▶ [Problem requirements]
For this exercise, please find the lines in the entries that include the word "first" and copy them.

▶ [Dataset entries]
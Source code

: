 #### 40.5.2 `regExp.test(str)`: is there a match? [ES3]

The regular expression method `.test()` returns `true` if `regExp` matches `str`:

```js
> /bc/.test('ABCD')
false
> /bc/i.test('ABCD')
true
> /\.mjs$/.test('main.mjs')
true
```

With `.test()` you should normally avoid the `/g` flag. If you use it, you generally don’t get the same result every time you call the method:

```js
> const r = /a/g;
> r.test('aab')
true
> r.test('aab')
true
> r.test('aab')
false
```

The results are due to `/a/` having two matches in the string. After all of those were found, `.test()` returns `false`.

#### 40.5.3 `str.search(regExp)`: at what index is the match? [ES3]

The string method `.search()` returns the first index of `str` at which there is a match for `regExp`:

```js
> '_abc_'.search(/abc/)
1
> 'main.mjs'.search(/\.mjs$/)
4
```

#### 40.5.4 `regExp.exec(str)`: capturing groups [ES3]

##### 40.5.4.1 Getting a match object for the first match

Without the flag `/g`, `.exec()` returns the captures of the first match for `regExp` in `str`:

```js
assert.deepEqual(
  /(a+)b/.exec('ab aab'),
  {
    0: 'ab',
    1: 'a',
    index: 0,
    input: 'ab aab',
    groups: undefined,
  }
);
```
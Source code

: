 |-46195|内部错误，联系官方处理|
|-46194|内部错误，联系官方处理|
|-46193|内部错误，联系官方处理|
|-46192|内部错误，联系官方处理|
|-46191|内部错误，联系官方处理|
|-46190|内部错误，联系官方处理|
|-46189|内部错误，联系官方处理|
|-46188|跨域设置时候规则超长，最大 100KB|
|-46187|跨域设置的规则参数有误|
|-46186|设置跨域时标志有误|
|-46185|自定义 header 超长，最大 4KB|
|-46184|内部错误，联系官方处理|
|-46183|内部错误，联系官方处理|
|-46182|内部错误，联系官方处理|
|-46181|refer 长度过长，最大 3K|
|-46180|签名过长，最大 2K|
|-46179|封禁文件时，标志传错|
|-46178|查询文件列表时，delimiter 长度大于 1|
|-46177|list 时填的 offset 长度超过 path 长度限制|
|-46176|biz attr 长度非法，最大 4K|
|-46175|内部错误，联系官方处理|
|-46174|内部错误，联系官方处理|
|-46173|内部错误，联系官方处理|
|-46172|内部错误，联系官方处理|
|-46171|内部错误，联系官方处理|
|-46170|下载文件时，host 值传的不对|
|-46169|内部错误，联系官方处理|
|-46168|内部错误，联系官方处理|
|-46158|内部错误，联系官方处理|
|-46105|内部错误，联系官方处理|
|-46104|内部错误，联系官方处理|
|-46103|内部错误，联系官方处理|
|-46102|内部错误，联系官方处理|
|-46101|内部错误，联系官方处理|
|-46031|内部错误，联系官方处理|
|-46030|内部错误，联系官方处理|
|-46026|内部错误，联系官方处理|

▶ [Result]
The string method `.search()` returns the first index of `str` at which there is a match for `regExp`:
##### 40.5.4.1 Getting a match object for the first match
Without the flag `/g`, `.exec()` returns the captures of the first match for `regExp` in `str`:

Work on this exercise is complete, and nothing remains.